May 31, 1991|By Lou Cedrone

Rik Mayall, who plays the imaginary companion of Phoebe Cates in ''Drop Dead Fred,'' has been in the entertainment business for some 10 years. ''It took me five years to get an Equity card,'' he said. ''I was writing and doing little plays.''

He's 33. He got his first big break when he did ''The Young Ones,'' an MTV series in England.

MTV? They had a series?

''Yes, ours was the very first,'' said Mayall. ''It was about four guys living together. They had a heavy metal band. I had my hair dyed red. When I washed it out, I discovered I had a touch of gray in the temples.''

The character he plays in ''Drop Dead Fred'' is not unlike the character Michael Keaton played in ''Beetlejuice.''

''I've never seen the film,'' said Mayall. ''I may see it now that 'Fred' is in release, but this is nothing new for me. I once did a film for TV called 'Bad News.' It was a spoof of heavy mental, and a short while later, 'This is Spinal Tap' came out.''

''Drop Dead Fred'' was filmed in Minnesota, and Mayall was delighted. ''I was alone for a few weeks, then my wife and children joined me, and we all loved it.''

The producers of ''Drop Dead Fred'' signed Mayall after they saw him in ''The New Statesman,'' a comedy series he did for English television.

''The series was all about Margaret Thatcher,'' he said. ''When she resigned as prime minister, we had to change the series.
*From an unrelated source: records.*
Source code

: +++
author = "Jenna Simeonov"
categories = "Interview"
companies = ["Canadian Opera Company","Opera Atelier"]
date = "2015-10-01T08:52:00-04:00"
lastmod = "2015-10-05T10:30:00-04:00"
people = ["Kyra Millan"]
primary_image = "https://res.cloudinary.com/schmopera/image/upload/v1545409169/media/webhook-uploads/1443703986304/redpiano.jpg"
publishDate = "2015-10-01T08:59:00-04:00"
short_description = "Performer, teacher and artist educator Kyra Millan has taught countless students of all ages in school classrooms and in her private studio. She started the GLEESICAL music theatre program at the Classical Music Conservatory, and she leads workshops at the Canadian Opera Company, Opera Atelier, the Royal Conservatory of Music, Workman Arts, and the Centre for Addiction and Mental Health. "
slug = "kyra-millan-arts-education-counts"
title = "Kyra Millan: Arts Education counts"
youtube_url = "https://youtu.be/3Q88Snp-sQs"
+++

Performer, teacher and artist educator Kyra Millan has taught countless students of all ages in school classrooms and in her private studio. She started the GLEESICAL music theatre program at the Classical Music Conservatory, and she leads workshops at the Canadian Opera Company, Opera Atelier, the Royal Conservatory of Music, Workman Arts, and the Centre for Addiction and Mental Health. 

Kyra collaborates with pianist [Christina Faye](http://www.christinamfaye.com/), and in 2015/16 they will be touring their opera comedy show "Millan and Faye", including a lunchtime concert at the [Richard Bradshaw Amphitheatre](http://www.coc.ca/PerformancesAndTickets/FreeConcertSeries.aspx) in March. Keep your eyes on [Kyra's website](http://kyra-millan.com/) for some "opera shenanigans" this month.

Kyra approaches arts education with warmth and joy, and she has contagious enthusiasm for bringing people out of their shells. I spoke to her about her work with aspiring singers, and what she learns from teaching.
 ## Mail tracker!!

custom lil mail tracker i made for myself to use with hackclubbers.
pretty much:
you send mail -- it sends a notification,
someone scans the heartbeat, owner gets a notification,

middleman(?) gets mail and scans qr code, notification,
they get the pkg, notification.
With her gone, we couldn't refer to her any longer, and her successor, John Major, is so bland, so gray, we can't do any jokes about him. We rewrote the series. We based it away from that.''

Mayall's parents were teachers. He became interested in acting when someone put him in a production of ''Waiting for Godot.'' ''I was just a little boy, but I knew it was what I wanted to do,'' he said.
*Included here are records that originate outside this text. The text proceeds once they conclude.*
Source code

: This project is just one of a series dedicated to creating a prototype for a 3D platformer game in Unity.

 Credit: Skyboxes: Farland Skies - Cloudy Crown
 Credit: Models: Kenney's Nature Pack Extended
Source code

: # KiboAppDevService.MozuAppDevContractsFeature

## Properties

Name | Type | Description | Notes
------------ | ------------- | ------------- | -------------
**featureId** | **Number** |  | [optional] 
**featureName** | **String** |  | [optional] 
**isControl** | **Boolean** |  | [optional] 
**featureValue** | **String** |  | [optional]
He's been likened to the Monty Python people, but he doesn't welcome the comparison. ''I'm another generation,'' he said, ''and they were Oxbridge. We're red brick.''

He thinks he will stay in the United States. ''Everything is so green here, and you have a great education system,'' he said. ''The English education system has been severely damaged. It's all right for the rich but not for the poor. All the money has been taken away, and the class system has been reinforced. I don't know what the answer is. I think we should pool our resources. I think that when we become part of Europe, that might do it. It might also solve the Irish problem, but we don't want to get into that.''

''Drop Dead Fred'' is showing at local theaters.